I'm sorry, but I am getting so sick of these type of articles. Every time January rolls around for the last 5 years, there are always a string of articles speculating if this is truely the year of the Linux Desktop.

There are several problems with this.

1) If Linux does truely gain a serious desktop presence it will probably happen over the length of several years. This "year of the linux desktop" is a mythical being that does not exist.

2) Even if Linux does gain a serious presence there isn't really an effective way to measure this. It's not like the major consumer computer dealers ship OEM installations of Linux that you can use as a source for your numbers.

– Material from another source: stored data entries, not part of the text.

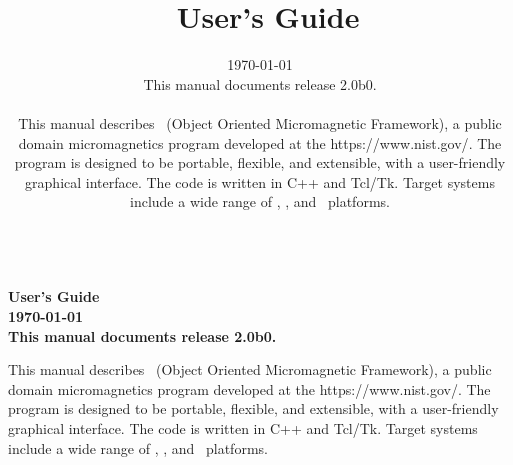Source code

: \documentclass[12pt]{report}
\title{\OOMMF\ User's Guide}
\author{\today\\[1ex]
This manual documents release 2.0b0.\\[1ex]
\begin{flushleft} %
This manual describes \OOMMF\ (Object Oriented Micromagnetic Framework),
a public domain micromagnetics program developed at the
\htmladdnormallink{National Institute of Standards and Technology}
{https://www.nist.gov/}.  The program is designed
to be portable, flexible, and extensible, with a user-friendly graphical
interface.  The code is written in C++ and Tcl/Tk. Target systems
include a wide range of \Unix, \Windows, and \MacOSX\ platforms.
\end{flushleft}
}
\begin{document}
\notlatexmlonly{\nocite{*}}  %
\latexmlonly{\nocite{
gillette1958,   %
scheinfein1991, %
}}


\iflatexml
\maketitle
\else
\begin{titlepage}
\setcounter{page}{0}    %
\par
\vspace*{\fill}
\begin{center}
\Large\bf
\OOMMF\\
User's Guide\\[2ex]
\large
{\today}
{}\\[2ex]
This manual documents release 2.0b0.\\[1ex]
\end{center}
\vspace{7\baselineskip}
This manual describes \OOMMF\ (Object Oriented Micromagnetic Framework),
a public domain micromagnetics program developed at the
{https://www.nist.gov/}.  The program is designed
to be portable, flexible, and extensible, with a user-friendly graphical
interface.  The code is written in C++ and Tcl/Tk. Target systems
include a wide range of \Unix, \Windows, and \MacOSX\ platforms.
\vspace*{\fill}
\end{titlepage}
\fi
\end{document}
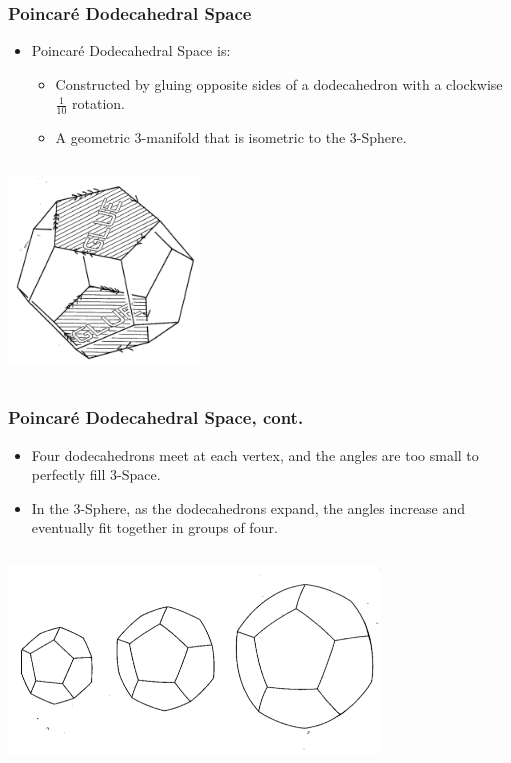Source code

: \documentclass[13pt]{beamer}
\begin{document}
\begin{frame}
\frametitle{Poincar\'e Dodecahedral Space}
  \begin{itemize}
    \item \alert{Poincar\'e Dodecahedral Space} is:
          \begin{itemize}
             \item Constructed by gluing opposite sides of a dodecahedron with a clockwise $\frac{1}{10}$ rotation.
             \item A geometric 3-manifold that is isometric to the 3-Sphere.
           \end{itemize} 
  \end{itemize}

  \begin{columns}[c] %
     \centering
     \includegraphics[height=5cm]{./img/one_tenth}
  \end{columns}
\end{frame}

\begin{frame}
\frametitle{Poincar\'e Dodecahedral Space, cont.}
  \begin{itemize}
    \item Four dodecahedrons meet at each vertex, and the angles are too small to perfectly fill 3-Space.
    \item In the 3-Sphere, as the dodecahedrons expand, the angles increase and eventually fit together in groups of four.
  \end{itemize}

  \begin{columns}[c] %
     \centering
     \includegraphics[height=5cm]{./img/poincarespace}
  \end{columns}
\end{frame}
\end{document}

3) These articles seem to be written by non-linux users for the sake of having something to write about. They make claims that are based on opinion of just plain wrong:

the user interface is still immature compared to Mac OS or Windows.

Bull. Testing to see if they function according to the same presumptions is a poor measure of maturity.

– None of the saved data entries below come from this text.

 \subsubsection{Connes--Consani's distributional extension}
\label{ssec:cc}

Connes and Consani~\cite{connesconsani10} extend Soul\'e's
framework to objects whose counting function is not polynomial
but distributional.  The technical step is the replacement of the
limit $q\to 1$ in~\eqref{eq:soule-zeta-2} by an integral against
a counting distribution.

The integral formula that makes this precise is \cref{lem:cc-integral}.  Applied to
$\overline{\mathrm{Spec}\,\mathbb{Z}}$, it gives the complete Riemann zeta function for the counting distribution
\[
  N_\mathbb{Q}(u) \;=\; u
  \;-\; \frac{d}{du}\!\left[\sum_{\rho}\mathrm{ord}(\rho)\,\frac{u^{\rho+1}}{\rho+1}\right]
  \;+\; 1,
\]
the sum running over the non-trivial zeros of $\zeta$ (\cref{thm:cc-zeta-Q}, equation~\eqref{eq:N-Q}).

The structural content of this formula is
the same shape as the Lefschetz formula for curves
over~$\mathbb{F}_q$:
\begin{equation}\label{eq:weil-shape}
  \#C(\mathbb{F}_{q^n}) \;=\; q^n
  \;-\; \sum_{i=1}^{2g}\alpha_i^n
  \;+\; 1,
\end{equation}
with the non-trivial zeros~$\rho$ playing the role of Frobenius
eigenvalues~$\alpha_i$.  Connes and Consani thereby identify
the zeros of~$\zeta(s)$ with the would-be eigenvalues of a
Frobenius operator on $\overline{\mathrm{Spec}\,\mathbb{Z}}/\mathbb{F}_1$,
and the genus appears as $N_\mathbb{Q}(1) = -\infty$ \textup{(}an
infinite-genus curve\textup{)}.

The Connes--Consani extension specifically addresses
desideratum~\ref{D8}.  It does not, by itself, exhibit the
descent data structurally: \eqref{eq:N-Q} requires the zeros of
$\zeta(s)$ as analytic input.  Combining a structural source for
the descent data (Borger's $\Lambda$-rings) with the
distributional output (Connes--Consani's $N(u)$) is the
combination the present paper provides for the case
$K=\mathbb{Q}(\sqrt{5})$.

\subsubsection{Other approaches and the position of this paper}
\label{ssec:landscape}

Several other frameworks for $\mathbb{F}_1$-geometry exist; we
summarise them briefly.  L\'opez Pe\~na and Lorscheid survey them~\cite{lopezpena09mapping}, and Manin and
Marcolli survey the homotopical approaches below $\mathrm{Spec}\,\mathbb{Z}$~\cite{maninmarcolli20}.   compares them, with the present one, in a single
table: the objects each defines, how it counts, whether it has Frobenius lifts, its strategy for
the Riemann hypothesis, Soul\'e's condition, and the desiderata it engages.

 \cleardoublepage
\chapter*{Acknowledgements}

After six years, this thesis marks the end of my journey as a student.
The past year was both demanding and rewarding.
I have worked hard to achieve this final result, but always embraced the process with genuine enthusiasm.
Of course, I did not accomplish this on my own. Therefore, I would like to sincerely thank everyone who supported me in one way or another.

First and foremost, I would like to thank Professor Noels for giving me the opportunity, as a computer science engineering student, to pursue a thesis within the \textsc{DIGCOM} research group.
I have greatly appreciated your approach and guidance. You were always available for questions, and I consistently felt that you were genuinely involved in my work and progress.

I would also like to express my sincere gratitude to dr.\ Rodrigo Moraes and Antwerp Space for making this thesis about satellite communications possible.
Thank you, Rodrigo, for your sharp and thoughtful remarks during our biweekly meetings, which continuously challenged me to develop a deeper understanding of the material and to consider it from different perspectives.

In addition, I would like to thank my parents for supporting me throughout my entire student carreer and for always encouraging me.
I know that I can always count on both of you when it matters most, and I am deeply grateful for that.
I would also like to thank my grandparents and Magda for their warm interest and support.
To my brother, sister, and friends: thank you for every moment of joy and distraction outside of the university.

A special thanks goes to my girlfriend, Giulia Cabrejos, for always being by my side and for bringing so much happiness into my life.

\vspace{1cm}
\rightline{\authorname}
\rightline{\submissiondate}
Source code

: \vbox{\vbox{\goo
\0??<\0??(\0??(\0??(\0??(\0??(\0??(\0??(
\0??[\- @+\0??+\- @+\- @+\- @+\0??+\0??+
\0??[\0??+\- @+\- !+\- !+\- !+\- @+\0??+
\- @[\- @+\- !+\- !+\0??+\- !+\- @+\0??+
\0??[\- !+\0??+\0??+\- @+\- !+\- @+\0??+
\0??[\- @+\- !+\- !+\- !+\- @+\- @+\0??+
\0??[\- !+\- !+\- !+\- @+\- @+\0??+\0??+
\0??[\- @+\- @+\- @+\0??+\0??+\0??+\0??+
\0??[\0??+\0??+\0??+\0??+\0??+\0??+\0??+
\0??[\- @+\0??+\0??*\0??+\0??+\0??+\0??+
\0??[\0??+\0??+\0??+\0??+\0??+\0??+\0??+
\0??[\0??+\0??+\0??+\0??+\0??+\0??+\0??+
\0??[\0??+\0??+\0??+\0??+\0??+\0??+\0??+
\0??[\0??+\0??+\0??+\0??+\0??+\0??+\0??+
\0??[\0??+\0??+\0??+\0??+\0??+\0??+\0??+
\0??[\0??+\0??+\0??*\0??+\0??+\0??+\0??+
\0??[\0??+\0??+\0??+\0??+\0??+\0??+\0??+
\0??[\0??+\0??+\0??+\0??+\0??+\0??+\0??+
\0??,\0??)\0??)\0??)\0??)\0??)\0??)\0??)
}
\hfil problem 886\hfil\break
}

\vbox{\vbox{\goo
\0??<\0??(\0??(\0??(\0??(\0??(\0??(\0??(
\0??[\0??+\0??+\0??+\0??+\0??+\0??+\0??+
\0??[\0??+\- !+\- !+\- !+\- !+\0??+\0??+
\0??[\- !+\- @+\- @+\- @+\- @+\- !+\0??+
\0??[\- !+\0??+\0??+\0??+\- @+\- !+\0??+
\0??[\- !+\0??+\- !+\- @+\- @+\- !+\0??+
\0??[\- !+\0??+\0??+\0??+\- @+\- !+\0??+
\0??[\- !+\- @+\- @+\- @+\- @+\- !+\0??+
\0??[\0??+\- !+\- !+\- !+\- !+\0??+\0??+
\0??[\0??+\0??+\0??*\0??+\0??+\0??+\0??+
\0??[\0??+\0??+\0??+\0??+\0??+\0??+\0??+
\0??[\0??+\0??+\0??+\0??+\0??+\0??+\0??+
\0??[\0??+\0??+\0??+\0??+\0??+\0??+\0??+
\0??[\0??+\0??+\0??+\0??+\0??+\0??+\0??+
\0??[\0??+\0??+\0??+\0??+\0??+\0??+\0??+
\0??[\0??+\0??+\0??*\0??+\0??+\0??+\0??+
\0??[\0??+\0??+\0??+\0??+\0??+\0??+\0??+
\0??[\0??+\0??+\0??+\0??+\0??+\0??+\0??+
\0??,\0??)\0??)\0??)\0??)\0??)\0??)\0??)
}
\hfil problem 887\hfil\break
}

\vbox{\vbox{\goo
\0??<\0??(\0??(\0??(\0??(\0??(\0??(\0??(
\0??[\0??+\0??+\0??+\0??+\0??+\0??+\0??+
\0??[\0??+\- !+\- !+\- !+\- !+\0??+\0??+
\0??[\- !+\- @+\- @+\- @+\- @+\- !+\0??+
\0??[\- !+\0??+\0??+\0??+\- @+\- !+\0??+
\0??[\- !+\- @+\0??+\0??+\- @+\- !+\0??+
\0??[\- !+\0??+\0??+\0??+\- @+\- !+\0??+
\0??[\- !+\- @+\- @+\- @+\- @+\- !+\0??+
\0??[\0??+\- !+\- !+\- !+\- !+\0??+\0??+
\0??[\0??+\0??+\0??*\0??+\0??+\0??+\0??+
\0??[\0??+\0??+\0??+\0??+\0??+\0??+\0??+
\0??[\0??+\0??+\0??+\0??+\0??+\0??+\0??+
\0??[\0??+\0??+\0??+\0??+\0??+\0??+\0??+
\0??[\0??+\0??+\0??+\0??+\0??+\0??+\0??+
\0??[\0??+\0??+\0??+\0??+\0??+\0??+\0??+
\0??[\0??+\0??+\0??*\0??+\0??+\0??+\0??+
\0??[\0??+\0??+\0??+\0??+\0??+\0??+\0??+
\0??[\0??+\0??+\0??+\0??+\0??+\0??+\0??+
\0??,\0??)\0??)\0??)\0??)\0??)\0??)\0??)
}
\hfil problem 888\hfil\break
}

One of the biggest desktop Linux inconveniences is the lack of support for existing proprietary applications from big vendors such as Adobe, Autodesk and Intuit.

What a dumbass. Linux supports these vendors just as well as any other platform. It is the venders who don't offer support Linux. And they probably have good business based reasons for not doing so.

The same can be said for the lack of drivers for plug-and-play functionality related to Wi-Fi, PDAs and digital cameras.

So incorrect it's not even funny. Sure there is hardware that doesn't have support from linux, but digital cameras?? Apparently this writer doesn't understand what a standard "USB mass storage device" is.


I guess I'm sick of these articles because the writers try to evaluate the value of Linux based on some gross generalizations, poor information, and incorrect assumptions. The truth is that if a user finds that Linux fills his or her needs, or the needs of their company then they will use it. Linux developers will develope what features they or their company needs. They scratch where they itch. End of story.

I use Linux because I like it. Not because it's the "Year of the Linux Desktop".